Task to carry out => Every line of the material is to be reproduced verbatim.

......

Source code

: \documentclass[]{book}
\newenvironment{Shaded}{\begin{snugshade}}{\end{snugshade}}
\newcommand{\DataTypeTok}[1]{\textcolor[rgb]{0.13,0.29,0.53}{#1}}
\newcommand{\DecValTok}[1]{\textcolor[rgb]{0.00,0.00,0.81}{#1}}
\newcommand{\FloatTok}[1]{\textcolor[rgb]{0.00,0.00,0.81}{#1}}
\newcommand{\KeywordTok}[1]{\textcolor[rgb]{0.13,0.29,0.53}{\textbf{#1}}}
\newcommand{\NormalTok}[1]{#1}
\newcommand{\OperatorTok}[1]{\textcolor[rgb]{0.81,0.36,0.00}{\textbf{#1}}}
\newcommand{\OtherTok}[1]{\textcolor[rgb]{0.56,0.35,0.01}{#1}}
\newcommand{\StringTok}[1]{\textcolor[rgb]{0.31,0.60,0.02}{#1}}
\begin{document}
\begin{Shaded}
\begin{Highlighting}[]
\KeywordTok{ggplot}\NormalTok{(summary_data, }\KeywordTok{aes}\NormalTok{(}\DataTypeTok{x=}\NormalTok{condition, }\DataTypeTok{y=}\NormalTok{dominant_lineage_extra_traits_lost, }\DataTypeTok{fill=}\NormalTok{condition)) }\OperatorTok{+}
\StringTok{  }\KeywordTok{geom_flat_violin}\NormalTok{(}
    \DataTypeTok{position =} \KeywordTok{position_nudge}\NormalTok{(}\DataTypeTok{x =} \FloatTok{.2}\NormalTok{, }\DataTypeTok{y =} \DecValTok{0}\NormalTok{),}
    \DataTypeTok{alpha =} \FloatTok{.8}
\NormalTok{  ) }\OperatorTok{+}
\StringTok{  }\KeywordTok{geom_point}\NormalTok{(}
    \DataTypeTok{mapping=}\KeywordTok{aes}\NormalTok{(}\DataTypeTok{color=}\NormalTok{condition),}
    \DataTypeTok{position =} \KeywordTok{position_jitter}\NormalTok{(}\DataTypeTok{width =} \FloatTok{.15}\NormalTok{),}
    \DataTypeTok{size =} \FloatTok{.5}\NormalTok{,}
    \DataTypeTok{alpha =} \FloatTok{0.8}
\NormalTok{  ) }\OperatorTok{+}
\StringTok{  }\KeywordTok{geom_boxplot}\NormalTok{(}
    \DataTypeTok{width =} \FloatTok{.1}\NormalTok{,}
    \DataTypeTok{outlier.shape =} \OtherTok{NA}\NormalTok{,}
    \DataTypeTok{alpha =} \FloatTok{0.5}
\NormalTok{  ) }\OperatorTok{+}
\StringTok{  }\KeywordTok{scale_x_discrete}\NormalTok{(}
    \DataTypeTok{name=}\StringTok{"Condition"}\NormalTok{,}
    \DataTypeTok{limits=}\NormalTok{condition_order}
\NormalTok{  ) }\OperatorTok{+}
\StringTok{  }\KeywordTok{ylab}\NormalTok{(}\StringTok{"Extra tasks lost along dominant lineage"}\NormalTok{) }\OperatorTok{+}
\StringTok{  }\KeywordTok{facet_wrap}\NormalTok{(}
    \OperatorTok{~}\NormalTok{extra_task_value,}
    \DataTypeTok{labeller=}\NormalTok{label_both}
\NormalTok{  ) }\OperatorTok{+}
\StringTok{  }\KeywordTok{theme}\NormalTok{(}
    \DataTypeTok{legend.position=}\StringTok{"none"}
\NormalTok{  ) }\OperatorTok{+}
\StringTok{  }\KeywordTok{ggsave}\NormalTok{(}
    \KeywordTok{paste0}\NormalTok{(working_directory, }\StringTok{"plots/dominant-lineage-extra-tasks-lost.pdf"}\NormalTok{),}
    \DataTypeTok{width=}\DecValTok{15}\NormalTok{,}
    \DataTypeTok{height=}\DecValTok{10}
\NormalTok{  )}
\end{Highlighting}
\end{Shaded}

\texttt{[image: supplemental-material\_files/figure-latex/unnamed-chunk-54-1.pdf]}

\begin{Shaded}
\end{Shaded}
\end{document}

......

Result =>
Source code

: \documentclass[]{book}
\newenvironment{Shaded}{\begin{snugshade}}{\end{snugshade}}
\newcommand{\DataTypeTok}[1]{\textcolor[rgb]{0.13,0.29,0.53}{#1}}
\newcommand{\DecValTok}[1]{\textcolor[rgb]{0.00,0.00,0.81}{#1}}
\newcommand{\FloatTok}[1]{\textcolor[rgb]{0.00,0.00,0.81}{#1}}
\newcommand{\KeywordTok}[1]{\textcolor[rgb]{0.13,0.29,0.53}{\textbf{#1}}}
\newcommand{\NormalTok}[1]{#1}
\newcommand{\OperatorTok}[1]{\textcolor[rgb]{0.81,0.36,0.00}{\textbf{#1}}}
\newcommand{\OtherTok}[1]{\textcolor[rgb]{0.56,0.35,0.01}{#1}}
\newcommand{\StringTok}[1]{\textcolor[rgb]{0.31,0.60,0.02}{#1}}
\begin{document}
\begin{Shaded}
\begin{Highlighting}[]
\KeywordTok{ggplot}\NormalTok{(summary_data, }\KeywordTok{aes}\NormalTok{(}\DataTypeTok{x=}\NormalTok{condition, }\DataTypeTok{y=}\NormalTok{dominant_lineage_extra_traits_lost, }\DataTypeTok{fill=}\NormalTok{condition)) }\OperatorTok{+}
\StringTok{  }\KeywordTok{geom_flat_violin}\NormalTok{(}
    \DataTypeTok{position =} \KeywordTok{position_nudge}\NormalTok{(}\DataTypeTok{x =} \FloatTok{.2}\NormalTok{, }\DataTypeTok{y =} \DecValTok{0}\NormalTok{),}
    \DataTypeTok{alpha =} \FloatTok{.8}
\NormalTok{  ) }\OperatorTok{+}
\StringTok{  }\KeywordTok{geom_point}\NormalTok{(}
    \DataTypeTok{mapping=}\KeywordTok{aes}\NormalTok{(}\DataTypeTok{color=}\NormalTok{condition),}
    \DataTypeTok{position =} \KeywordTok{position_jitter}\NormalTok{(}\DataTypeTok{width =} \FloatTok{.15}\NormalTok{),}
    \DataTypeTok{size =} \FloatTok{.5}\NormalTok{,}
    \DataTypeTok{alpha =} \FloatTok{0.8}
\NormalTok{  ) }\OperatorTok{+}
\StringTok{  }\KeywordTok{geom_boxplot}\NormalTok{(}
    \DataTypeTok{width =} \FloatTok{.1}\NormalTok{,}
    \DataTypeTok{outlier.shape =} \OtherTok{NA}\NormalTok{,}
    \DataTypeTok{alpha =} \FloatTok{0.5}
\NormalTok{  ) }\OperatorTok{+}
\StringTok{  }\KeywordTok{scale_x_discrete}\NormalTok{(}
    \DataTypeTok{name=}\StringTok{"Condition"}\NormalTok{,}
    \DataTypeTok{limits=}\NormalTok{condition_order}
\NormalTok{  ) }\OperatorTok{+}
\StringTok{  }\KeywordTok{ylab}\NormalTok{(}\StringTok{"Extra tasks lost along dominant lineage"}\NormalTok{) }\OperatorTok{+}
\StringTok{  }\KeywordTok{facet_wrap}\NormalTok{(}
    \OperatorTok{~}\NormalTok{extra_task_value,}
    \DataTypeTok{labeller=}\NormalTok{label_both}
\NormalTok{  ) }\OperatorTok{+}
\StringTok{  }\KeywordTok{theme}\NormalTok{(}
    \DataTypeTok{legend.position=}\StringTok{"none"}
\NormalTok{  ) }\OperatorTok{+}
\StringTok{  }\KeywordTok{ggsave}\NormalTok{(}
    \KeywordTok{paste0}\NormalTok{(working_directory, }\StringTok{"plots/dominant-lineage-extra-tasks-lost.pdf"}\NormalTok{),}
    \DataTypeTok{width=}\DecValTok{15}\NormalTok{,}
    \DataTypeTok{height=}\DecValTok{10}
\NormalTok{  )}
\end{Highlighting}
\end{Shaded}

\texttt{[image: supplemental-material\_files/figure-latex/unnamed-chunk-54-1.pdf]}

\begin{Shaded}
\end{Shaded}
\end{document}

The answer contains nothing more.